* **Data extracted from a collection**:
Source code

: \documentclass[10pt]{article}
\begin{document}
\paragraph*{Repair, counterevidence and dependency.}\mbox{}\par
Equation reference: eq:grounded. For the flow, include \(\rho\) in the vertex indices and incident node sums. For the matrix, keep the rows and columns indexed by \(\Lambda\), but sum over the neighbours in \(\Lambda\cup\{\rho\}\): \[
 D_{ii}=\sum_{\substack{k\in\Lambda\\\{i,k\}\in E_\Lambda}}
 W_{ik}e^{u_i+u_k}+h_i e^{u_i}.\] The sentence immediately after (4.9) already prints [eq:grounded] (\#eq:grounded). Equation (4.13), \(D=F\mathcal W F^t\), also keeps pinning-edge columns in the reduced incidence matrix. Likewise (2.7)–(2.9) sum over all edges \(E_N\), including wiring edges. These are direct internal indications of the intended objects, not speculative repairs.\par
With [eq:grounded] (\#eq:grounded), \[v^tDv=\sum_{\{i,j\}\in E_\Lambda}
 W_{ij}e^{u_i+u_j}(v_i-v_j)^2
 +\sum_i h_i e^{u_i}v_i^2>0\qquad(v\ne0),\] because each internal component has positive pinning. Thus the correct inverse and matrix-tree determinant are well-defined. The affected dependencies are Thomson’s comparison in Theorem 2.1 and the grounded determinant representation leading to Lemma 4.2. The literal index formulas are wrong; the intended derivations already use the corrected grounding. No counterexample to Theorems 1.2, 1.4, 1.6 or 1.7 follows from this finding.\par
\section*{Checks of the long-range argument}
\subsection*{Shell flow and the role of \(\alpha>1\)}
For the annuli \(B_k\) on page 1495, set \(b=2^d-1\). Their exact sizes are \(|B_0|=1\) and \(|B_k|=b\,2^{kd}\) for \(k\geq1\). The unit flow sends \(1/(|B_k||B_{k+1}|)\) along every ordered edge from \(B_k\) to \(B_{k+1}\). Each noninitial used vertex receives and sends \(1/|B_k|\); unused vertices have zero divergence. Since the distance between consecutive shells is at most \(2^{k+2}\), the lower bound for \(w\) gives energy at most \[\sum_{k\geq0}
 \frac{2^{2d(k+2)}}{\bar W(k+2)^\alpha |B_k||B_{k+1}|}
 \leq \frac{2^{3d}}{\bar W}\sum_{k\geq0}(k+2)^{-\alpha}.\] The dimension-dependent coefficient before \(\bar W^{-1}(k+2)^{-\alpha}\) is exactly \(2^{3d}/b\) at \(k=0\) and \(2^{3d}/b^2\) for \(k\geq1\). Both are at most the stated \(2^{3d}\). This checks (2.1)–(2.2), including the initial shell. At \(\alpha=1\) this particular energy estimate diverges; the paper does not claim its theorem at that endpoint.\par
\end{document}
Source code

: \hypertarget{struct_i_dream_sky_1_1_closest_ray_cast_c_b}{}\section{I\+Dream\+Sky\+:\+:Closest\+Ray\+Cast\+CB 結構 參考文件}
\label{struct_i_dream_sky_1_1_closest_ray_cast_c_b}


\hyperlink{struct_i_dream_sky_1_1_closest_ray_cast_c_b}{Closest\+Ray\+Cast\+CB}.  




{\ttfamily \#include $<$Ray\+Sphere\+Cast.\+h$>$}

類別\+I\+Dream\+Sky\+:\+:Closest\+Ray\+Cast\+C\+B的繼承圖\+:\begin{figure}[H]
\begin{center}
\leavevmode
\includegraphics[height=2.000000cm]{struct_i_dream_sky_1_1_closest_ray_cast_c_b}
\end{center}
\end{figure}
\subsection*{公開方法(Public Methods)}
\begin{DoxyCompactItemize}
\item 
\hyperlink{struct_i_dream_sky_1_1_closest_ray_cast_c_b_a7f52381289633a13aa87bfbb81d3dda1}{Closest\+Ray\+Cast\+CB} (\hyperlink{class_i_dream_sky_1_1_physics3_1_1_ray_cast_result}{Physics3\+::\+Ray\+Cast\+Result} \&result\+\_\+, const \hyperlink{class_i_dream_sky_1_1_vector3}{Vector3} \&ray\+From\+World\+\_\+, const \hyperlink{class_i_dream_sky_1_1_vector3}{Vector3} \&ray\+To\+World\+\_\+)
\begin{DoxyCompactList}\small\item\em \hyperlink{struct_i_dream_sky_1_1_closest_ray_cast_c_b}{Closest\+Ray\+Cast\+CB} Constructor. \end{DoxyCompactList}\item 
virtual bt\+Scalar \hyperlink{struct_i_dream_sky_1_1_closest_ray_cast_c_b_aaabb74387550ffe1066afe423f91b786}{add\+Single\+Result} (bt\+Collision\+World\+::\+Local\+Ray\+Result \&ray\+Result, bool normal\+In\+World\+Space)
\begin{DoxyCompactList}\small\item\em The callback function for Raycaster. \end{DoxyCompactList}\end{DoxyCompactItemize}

* **ASSIGNMENT**: Go through the records and show every line with the string "DoxyCompactList" in it.

* **WORKED SOLUTION**:
\begin{DoxyCompactList}\small\item\em \hyperlink{struct_i_dream_sky_1_1_closest_ray_cast_c_b}{Closest\+Ray\+Cast\+CB} Constructor. \end{DoxyCompactList}\item 
\begin{DoxyCompactList}\small\item\em The callback function for Raycaster. \end{DoxyCompactList}\end{DoxyCompactItemize}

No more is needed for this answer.